Третий человек упал в полынью, стало быть, умер. Мертвечины "чубаки" боялись. Их нанял местный егерь убрать сухостой и уже неделю исправно кормил за работу. Добрый человек, хотя и пускает изо рта дым. Пахнет вонюче, не лесом.
Когда двое с палкой ушли, "чубаки" спустились на лед в надежде найти что-нибудь. Они были любопытны, а люди имели привычку мусорить после себя – цветные обертки, старые батарейки, огрызки яблок или непонравившиеся конфеты. Вот что особенно пленяло "большеногих"! Если бы чиновники из мэрий и хозяева "Шельфа" знали об этой страсти, то легко бы подчинили "чубак". За батончик душу продадут.
А душа у них теперь была. Так сказал отец Потап, окунув головы страшил в купель и надев на волосатые шеи по кресту. Может, и этого, третьего, вздумали крестить? Размышления "чубак" были нехитрыми. Раз мертвечиной вокруг полыньи не пахло, значит, третий жив! Дурачок – его надо было головой, а он целиком занырнул! Что за напасть с этими людьми! Простых вещей не понимают!
"Чубаки" полопотали между собой. Не смог выбраться.
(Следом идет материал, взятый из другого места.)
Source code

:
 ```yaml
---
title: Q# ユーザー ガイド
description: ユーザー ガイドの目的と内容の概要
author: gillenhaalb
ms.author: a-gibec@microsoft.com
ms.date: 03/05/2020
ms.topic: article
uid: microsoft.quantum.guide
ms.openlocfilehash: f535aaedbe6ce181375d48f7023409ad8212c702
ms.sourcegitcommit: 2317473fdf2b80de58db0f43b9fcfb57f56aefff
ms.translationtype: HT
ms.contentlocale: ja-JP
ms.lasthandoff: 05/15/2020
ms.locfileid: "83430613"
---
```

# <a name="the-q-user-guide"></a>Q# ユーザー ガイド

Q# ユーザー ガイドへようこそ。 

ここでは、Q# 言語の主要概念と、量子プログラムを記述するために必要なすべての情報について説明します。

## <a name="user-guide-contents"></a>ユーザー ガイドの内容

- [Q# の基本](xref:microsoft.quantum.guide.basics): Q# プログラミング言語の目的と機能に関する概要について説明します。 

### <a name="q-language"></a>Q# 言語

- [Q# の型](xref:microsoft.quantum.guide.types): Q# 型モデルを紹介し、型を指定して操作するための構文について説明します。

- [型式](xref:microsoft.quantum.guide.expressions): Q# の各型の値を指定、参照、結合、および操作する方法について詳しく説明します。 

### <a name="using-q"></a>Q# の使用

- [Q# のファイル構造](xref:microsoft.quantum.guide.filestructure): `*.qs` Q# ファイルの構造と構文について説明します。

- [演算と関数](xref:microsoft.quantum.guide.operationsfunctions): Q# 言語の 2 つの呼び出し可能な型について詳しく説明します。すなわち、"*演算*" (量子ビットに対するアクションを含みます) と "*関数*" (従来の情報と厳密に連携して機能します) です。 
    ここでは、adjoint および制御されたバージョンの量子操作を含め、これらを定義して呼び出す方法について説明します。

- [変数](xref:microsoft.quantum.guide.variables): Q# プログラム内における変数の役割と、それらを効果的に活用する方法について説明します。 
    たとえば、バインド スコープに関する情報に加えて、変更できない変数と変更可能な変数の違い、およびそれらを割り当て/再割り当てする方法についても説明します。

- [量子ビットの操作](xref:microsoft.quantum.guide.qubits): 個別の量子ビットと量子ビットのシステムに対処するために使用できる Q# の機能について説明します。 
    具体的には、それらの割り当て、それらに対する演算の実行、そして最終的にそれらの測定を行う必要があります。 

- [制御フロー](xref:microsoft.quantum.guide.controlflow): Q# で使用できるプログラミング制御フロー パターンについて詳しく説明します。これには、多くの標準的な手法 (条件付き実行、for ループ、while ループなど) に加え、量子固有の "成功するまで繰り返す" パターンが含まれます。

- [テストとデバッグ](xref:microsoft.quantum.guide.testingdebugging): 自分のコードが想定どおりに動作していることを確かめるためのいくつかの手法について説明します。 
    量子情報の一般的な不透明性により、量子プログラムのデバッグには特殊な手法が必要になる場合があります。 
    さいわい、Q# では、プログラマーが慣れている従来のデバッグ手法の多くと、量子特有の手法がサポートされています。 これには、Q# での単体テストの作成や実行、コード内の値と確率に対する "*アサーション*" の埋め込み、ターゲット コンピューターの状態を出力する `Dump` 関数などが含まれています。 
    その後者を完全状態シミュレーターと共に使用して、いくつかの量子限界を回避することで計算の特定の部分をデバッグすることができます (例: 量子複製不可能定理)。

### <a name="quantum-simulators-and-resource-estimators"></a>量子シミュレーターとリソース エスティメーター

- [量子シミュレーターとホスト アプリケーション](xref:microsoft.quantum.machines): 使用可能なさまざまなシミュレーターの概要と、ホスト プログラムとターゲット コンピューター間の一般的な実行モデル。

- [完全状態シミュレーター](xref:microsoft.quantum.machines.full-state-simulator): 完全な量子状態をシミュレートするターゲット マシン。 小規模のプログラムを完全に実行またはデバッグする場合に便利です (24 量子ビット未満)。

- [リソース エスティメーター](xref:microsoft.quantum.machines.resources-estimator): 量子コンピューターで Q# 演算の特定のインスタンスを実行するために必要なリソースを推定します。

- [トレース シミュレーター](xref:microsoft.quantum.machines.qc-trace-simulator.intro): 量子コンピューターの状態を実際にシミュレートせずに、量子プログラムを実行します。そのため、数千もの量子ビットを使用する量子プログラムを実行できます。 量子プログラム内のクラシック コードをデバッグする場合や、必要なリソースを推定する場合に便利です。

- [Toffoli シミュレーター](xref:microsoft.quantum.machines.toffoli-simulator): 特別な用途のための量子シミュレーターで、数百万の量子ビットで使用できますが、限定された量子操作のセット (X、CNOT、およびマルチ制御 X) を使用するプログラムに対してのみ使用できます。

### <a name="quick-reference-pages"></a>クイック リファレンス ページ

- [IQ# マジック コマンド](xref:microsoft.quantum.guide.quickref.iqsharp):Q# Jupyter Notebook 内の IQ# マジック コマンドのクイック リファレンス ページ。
Бог, конечно, шельму метит. И те, кто тонет в купели, там должны и остаться для блага остального человечества, так говорил отец Потап. Но еще он говорил, что главное – спасти собственную душу. А если не поможешь, кому требуется, погубишь себя навсегда.
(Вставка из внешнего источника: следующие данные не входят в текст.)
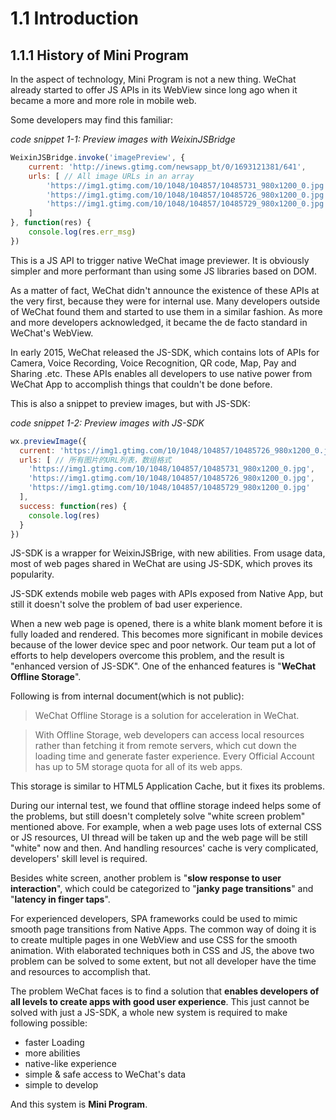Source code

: # 1.1 Introduction

## 1.1.1 History of Mini Program
In the aspect of technology, Mini Program is not a new thing. WeChat already started to offer JS APIs in its WebView since long ago when it became a more and more role in mobile web.

Some developers may find this familiar:

*code snippet 1-1: Preview images with WeixinJSBridge*
```js
WeixinJSBridge.invoke('imagePreview', {
    current: 'http://inews.gtimg.com/newsapp_bt/0/1693121381/641',
    urls: [ // All image URLs in an array
        'https://img1.gtimg.com/10/1048/104857/10485731_980x1200_0.jpg',
        'https://img1.gtimg.com/10/1048/104857/10485726_980x1200_0.jpg',
        'https://img1.gtimg.com/10/1048/104857/10485729_980x1200_0.jpg'
    ]
}, function(res) {
    console.log(res.err_msg)
})
```
This is a JS API to trigger native WeChat image previewer. It is obviously simpler and more performant than using some JS libraries based on DOM.

As a matter of fact, WeChat didn't announce the existence of these APIs at the very first, because they were for internal use. Many developers outside of WeChat found them and started to use them in a similar fashion. As more and more developers acknowledged,  it became the de facto standard in WeChat's WebView. 

In early 2015, WeChat released the JS-SDK, which contains lots of APIs for Camera, Voice Recording, Voice Recognition, QR code, Map, Pay and Sharing .etc. These APIs enables all developers to use native power from WeChat App to accomplish things that couldn't be done before.

This is also a snippet to preview images, but with JS-SDK:

*code snippet 1-2: Preview images with JS-SDK*
```js
wx.previewImage({
  current: 'https://img1.gtimg.com/10/1048/104857/10485726_980x1200_0.jpg',
  urls: [ // 所有图片的URL列表，数组格式
    'https://img1.gtimg.com/10/1048/104857/10485731_980x1200_0.jpg',
    'https://img1.gtimg.com/10/1048/104857/10485726_980x1200_0.jpg',
    'https://img1.gtimg.com/10/1048/104857/10485729_980x1200_0.jpg'
  ],
  success: function(res) {
    console.log(res)
  }
})
```

JS-SDK is a wrapper for WeixinJSBrige, with new abilities. From usage data, most of web pages shared in WeChat are using JS-SDK, which proves its popularity.

JS-SDK extends mobile web pages with APIs exposed from Native App, but still it doesn't solve the problem of bad user experience.

When a new web page is opened, there is a white blank moment before it is fully loaded and rendered. This becomes more significant in mobile devices because of the lower device spec and poor network. Our team put a lot of efforts to help developers overcome this problem, and the result is "enhanced version of JS-SDK". One of the enhanced features is "**WeChat Offline Storage**".

Following is from internal document(which is not public):

> WeChat Offline Storage is a solution for acceleration in WeChat.

> With Offline Storage,  web developers can access local resources rather than fetching it from remote servers, which cut down the loading time and generate faster experience. Every Official Account has up to 5M storage quota for all of its web apps.

This storage is similar to HTML5 Application Cache, but it fixes its problems.

During our internal test, we found that offline storage indeed helps some of the problems, but still doesn't completely solve "white screen problem" mentioned above. For example, when a web page uses lots of external CSS or JS resources,  UI thread will be taken up and the web page will be still "white" now and then. And handling resources' cache is very complicated, developers' skill level is required.

Besides white screen, another problem is "**slow response to user interaction**", which could be categorized to "**janky page transitions**" and "**latency in finger taps**".

For experienced developers, SPA frameworks could be used to mimic smooth page transitions from Native Apps. The common way of doing it is to create multiple pages in one WebView and use CSS for the smooth animation. With elaborated techniques both in CSS and JS, the above two problem can be solved to some extent, but not all developer have the time and resources to accomplish that.

The problem WeChat faces is to find a solution that **enables developers of all levels to create apps with good user experience**. This just cannot be solved with just a JS-SDK, a whole new system is required to make following possible:

* faster Loading
* more abilities
* native-like experience
* simple & safe access to WeChat's data
* simple to develop

And this system is **Mini Program**.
Поэтому "чубаки" действовали очень достойно. Они подобрались к краю полыньи. И один из них стал нырять, а другой бегать вокруг, хлопать по бокам руками и охать – на случай, если ничего не получится, так хоть выразить глубокую печаль.
К счастью, тело сразу утянуло на дно, а не поволокло течением подо льдом. На дне же хоть и темно, но не так уж глубоко для существа в два с половиной метра ростом. Поэтому искомый "третий" был выловлен, положен на снег у полыньи и обнюхан самым внимательным образом – живой. Рана страшная, почти сквозная, не фонтанировала кровью только потому, что ледяной водой захватило все тело. Но через несколько минут кровь пошла, и даже слишком изобильно.
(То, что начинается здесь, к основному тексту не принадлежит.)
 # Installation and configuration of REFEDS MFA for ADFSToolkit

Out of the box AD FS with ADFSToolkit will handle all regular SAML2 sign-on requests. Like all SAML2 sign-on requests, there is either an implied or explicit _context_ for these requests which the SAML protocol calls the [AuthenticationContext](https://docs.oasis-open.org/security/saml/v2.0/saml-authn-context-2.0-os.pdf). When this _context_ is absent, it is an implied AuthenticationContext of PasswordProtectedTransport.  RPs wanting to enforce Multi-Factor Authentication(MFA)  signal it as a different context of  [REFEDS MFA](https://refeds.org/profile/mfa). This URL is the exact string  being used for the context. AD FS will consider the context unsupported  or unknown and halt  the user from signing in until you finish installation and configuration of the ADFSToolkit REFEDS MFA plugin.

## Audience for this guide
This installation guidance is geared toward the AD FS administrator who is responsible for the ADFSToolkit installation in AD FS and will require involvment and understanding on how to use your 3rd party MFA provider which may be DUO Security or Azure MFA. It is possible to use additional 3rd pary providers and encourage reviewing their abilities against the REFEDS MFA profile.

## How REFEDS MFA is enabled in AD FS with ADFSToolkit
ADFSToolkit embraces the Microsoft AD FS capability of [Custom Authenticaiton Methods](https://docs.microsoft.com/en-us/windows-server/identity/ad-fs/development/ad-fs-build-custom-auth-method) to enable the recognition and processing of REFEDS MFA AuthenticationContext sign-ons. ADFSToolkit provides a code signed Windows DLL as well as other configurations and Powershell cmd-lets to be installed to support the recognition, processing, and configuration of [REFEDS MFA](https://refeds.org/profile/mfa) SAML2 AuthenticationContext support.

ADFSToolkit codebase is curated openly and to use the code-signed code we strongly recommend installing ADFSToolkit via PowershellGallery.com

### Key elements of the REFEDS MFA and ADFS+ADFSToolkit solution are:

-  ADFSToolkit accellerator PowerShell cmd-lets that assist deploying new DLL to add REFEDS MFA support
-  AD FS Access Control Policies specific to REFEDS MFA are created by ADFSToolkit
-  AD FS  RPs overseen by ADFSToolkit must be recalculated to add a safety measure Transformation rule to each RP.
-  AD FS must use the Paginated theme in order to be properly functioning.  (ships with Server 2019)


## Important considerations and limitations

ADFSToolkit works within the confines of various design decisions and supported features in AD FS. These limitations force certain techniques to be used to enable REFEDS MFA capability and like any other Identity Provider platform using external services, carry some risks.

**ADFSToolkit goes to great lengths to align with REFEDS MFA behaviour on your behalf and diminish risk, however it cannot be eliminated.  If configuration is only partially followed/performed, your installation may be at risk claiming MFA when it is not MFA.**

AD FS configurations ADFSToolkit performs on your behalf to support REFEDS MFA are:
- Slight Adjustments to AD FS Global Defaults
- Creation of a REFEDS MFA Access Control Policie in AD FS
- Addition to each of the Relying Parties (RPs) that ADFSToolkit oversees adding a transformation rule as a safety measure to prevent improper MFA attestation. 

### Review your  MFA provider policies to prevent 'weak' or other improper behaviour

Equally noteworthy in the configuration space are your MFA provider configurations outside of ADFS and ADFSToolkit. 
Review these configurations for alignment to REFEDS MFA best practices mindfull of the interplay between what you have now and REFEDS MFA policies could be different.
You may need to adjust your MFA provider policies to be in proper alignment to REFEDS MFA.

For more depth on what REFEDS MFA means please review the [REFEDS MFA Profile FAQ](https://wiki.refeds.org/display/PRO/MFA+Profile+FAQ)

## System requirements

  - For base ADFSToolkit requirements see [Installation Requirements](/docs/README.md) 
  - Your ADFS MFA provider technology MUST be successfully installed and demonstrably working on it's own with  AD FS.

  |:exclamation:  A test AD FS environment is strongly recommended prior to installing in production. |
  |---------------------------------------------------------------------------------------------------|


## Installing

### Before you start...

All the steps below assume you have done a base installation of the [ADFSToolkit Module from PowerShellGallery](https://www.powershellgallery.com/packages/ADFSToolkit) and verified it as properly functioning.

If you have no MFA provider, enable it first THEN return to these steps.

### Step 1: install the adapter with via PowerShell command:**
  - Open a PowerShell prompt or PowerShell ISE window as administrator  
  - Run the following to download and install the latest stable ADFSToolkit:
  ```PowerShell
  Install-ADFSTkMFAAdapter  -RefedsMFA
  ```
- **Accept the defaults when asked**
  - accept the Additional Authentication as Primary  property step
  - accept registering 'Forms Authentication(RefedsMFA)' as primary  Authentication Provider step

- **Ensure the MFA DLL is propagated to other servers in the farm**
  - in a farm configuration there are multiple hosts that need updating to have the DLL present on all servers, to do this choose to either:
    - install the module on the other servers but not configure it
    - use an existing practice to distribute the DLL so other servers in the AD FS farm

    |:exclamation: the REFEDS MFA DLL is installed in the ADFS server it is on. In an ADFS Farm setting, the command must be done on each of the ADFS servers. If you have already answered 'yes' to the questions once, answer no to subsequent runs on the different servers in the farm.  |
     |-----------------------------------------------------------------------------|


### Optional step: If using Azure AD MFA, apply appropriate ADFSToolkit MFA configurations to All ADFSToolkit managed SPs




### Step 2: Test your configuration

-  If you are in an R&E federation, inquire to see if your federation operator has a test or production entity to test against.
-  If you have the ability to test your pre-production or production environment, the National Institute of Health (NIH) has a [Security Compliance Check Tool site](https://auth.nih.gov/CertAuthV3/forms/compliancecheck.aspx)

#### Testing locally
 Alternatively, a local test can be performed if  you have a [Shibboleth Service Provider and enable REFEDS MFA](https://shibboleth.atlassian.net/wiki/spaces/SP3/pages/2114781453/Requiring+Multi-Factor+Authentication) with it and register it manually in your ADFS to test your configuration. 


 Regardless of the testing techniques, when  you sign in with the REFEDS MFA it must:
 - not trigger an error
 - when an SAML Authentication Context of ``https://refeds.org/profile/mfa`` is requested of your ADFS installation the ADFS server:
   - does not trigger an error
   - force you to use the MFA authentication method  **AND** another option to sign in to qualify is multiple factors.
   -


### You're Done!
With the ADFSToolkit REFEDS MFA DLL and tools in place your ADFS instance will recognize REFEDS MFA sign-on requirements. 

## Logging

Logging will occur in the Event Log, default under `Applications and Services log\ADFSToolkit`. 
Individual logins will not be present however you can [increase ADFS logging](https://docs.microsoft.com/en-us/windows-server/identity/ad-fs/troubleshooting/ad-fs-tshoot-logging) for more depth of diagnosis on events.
"Чубаки" перепугались, натолкали в дырку снега и поволокли незнакомца в единственное место, которое знали поблизости, – к егерю. Тот, конечно, не выказал радости при виде покойника: "Тятя, тятя, наши сети притащили мертвеца". По всем каналам уже крутили ролик с расстрелом шефа безопасности. Но егерь в сеть сроду не выходил и информационных программ не одобрял. Жизнь по принципу: лучшая новость – никаких новостей – сохраняла цвета его селезенки. Однако медицинским регенератором он обладал. (По службе выдавали: мало ли что с человеком может случиться в лесу? Например, медведь.) И даже часто пользовался. Один раз его поднял на рога лось. Другой – браконьеры наделали в достойном защитнике природы дырок.
Поэтому егерь помог своим "большеногим" затащить тело в дом и ну командовать. Мол, лапы помой! "Дудку" включи! Розетка не для слепых к стене приверчена! К кнопкам работников он не подпускал. На обеденный стол Кройстдорфа положили, как покойника, а потом сканирующие лучи регенератора прошлись по нему от макушки до пяток, очень надолго задержавшись в районе солнечного сплетения.
Алекс начал дышать. Сначала прерывисто, выплевывая из легких воду с кровью, а потом все ровнее и ровнее. На мгновение он открыл глаза, увидел только снующий луч, зажмурился, ничего не вспомнил и полностью расслабился, перейдя в глубокий, многочасовой сон.
Но перед этим правая рука несколько раз беспомощно хлопнула в воздухе, отыскивая карман штанов, потом нащупала что-то внутри, и лицо спасенного озарилось блаженной улыбкой – не выронил.